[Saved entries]
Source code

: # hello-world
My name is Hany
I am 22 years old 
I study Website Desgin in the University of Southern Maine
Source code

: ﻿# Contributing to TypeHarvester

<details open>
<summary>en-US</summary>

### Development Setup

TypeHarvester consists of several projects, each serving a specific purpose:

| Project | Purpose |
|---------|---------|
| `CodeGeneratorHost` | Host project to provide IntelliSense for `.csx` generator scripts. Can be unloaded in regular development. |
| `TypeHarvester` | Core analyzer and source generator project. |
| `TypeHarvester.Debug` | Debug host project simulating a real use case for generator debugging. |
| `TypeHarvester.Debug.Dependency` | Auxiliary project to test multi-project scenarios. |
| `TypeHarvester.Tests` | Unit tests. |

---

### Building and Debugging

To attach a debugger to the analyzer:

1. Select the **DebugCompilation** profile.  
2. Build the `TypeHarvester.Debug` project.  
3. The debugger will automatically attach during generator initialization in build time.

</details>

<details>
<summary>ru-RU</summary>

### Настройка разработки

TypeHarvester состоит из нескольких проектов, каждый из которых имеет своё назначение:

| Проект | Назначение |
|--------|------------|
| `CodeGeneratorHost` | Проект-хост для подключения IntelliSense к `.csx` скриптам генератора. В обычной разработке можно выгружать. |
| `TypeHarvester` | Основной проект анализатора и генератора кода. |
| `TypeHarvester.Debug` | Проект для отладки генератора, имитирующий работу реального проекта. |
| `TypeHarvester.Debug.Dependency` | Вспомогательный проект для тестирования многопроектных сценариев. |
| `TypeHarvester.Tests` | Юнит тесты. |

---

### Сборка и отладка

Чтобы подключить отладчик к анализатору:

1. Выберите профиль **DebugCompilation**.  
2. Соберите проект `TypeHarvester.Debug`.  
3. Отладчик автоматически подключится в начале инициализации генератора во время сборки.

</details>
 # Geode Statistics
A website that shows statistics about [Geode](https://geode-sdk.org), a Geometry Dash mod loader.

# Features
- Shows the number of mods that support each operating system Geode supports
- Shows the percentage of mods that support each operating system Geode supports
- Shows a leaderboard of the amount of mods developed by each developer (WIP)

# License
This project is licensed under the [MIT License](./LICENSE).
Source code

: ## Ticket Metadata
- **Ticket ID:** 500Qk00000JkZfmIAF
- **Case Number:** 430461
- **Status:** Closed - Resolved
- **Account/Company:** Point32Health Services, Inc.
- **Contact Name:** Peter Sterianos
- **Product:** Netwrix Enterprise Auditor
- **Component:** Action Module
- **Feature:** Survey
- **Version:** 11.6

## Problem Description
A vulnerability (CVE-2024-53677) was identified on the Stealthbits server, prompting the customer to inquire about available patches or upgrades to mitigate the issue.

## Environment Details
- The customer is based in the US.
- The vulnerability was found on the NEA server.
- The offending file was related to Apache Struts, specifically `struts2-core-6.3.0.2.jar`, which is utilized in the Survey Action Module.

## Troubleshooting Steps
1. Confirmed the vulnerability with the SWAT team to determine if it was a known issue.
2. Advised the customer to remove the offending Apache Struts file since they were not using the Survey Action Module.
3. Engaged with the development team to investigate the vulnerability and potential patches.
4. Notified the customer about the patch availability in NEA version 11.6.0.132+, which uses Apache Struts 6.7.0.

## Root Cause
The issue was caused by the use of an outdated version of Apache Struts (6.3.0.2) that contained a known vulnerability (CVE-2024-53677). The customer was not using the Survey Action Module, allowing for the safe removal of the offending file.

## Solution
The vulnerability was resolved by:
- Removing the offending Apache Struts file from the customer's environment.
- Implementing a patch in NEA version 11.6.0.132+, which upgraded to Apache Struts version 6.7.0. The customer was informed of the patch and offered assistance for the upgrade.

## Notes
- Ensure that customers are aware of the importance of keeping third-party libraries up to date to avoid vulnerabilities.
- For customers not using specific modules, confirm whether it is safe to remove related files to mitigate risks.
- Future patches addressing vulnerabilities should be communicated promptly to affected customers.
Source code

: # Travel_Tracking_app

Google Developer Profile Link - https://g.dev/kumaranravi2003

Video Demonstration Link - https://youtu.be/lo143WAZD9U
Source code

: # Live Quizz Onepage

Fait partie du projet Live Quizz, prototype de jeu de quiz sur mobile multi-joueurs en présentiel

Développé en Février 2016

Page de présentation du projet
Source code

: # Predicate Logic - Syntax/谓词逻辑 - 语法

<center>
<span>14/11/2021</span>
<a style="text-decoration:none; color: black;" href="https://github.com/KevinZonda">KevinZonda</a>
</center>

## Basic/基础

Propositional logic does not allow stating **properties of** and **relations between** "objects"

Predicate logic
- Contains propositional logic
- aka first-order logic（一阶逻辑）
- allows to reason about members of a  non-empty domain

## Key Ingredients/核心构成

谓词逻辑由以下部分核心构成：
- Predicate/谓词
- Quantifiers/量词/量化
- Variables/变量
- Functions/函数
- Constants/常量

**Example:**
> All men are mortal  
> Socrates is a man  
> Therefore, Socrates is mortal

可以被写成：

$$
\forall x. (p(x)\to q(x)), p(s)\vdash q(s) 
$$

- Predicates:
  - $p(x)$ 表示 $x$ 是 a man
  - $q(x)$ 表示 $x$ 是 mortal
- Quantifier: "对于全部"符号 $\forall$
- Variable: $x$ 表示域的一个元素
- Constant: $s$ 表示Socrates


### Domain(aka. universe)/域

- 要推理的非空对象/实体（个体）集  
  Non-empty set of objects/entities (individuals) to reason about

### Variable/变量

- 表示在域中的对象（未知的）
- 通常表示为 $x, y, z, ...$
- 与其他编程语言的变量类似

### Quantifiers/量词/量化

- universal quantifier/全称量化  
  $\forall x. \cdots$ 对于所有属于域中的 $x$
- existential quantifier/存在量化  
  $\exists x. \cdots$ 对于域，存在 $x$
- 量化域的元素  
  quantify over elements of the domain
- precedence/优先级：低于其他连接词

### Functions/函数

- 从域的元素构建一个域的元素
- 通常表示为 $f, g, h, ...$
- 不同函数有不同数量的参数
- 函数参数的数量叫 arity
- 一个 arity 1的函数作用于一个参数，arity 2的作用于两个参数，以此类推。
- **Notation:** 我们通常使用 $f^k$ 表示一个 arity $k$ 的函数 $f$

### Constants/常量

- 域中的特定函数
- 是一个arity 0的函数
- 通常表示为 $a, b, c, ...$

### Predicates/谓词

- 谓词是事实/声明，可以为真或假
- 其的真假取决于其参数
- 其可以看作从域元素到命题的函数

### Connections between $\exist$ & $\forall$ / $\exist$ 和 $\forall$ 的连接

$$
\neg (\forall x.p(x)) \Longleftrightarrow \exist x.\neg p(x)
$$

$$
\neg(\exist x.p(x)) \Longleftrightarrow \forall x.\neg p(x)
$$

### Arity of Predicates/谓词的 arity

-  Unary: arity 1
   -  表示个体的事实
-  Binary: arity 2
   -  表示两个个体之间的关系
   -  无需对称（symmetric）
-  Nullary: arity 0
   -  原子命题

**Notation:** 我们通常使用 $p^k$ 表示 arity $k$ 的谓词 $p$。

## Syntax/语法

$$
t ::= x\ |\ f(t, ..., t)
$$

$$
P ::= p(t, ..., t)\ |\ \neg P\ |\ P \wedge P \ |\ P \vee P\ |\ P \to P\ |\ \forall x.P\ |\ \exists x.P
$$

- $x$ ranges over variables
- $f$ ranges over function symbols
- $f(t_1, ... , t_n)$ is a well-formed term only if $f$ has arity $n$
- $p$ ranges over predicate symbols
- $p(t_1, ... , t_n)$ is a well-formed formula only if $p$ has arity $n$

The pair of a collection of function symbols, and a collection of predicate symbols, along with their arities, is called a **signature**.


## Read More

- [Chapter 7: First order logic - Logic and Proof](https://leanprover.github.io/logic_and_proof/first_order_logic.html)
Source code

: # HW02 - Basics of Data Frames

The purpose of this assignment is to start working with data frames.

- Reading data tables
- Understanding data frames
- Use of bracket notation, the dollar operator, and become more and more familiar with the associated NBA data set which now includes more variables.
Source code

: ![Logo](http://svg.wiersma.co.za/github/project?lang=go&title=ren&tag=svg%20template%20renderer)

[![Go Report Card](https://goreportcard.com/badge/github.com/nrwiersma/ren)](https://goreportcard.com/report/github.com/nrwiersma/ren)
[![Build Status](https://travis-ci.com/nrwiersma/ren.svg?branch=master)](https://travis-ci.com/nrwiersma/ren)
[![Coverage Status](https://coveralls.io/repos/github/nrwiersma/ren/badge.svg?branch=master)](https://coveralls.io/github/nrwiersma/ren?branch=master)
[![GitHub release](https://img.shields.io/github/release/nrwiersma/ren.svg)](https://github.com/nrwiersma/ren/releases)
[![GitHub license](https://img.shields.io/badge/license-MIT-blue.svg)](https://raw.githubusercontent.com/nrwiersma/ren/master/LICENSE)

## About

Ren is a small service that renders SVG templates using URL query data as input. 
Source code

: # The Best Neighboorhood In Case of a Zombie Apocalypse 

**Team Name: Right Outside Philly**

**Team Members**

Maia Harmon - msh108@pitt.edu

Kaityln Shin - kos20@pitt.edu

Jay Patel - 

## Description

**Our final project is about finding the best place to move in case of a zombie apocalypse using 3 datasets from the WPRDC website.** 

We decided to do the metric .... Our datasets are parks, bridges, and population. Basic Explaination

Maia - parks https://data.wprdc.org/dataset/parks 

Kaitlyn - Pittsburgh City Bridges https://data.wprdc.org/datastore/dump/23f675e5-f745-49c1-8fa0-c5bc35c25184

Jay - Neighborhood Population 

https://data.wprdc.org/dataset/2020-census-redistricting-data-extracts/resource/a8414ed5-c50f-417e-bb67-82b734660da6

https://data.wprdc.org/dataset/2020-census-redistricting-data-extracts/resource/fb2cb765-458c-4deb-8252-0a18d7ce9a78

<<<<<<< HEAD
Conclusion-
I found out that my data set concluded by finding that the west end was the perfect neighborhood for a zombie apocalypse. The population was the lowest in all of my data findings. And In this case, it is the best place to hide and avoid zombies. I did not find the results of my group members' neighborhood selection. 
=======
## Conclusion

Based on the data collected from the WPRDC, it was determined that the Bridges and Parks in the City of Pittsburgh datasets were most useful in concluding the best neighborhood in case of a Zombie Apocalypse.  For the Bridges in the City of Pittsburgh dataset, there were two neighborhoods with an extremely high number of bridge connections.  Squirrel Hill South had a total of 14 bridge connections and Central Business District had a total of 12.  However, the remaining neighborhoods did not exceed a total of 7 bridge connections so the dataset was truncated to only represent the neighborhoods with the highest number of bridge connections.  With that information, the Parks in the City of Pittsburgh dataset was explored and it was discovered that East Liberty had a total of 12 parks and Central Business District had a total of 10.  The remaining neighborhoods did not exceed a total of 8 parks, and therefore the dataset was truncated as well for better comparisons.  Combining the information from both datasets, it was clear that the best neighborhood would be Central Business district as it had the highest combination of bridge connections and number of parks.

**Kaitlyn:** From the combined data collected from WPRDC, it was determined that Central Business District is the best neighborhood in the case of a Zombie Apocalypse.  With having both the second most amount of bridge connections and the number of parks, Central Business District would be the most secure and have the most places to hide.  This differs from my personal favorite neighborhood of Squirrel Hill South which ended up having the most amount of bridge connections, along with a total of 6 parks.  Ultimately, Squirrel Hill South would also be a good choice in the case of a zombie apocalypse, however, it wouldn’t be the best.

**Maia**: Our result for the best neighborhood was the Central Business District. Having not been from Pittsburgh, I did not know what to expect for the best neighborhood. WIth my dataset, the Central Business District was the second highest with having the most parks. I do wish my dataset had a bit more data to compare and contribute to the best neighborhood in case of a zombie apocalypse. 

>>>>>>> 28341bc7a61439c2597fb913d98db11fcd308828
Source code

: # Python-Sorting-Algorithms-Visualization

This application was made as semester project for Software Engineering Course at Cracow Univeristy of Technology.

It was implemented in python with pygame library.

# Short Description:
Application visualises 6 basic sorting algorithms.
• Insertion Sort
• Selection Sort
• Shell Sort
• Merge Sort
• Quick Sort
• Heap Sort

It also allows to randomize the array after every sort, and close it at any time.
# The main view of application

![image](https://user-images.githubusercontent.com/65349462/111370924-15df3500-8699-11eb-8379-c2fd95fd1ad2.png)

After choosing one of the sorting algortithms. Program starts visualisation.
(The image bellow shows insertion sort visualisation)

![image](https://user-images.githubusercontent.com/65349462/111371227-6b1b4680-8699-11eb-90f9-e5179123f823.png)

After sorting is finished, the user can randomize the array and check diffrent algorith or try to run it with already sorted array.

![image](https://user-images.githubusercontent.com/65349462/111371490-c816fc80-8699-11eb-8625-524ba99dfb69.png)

Exercise instructions: Taking the entries above, write out exactly the lines starting with the line containing "- **Feature:** Survey" and going on through the line containing "3. Engaged with", both included, and nothing else.

Exercise output:
- **Feature:** Survey
- **Version:** 11.6

## Problem Description
A vulnerability (CVE-2024-53677) was identified on the Stealthbits server, prompting the customer to inquire about available patches or upgrades to mitigate the issue.

## Environment Details
- The customer is based in the US.
- The vulnerability was found on the NEA server.
- The offending file was related to Apache Struts, specifically `struts2-core-6.3.0.2.jar`, which is utilized in the Survey Action Module.

## Troubleshooting Steps
1. Confirmed the vulnerability with the SWAT team to determine if it was a known issue.
2. Advised the customer to remove the offending Apache Struts file since they were not using the Survey Action Module.
3. Engaged with the development team to investigate the vulnerability and potential patches.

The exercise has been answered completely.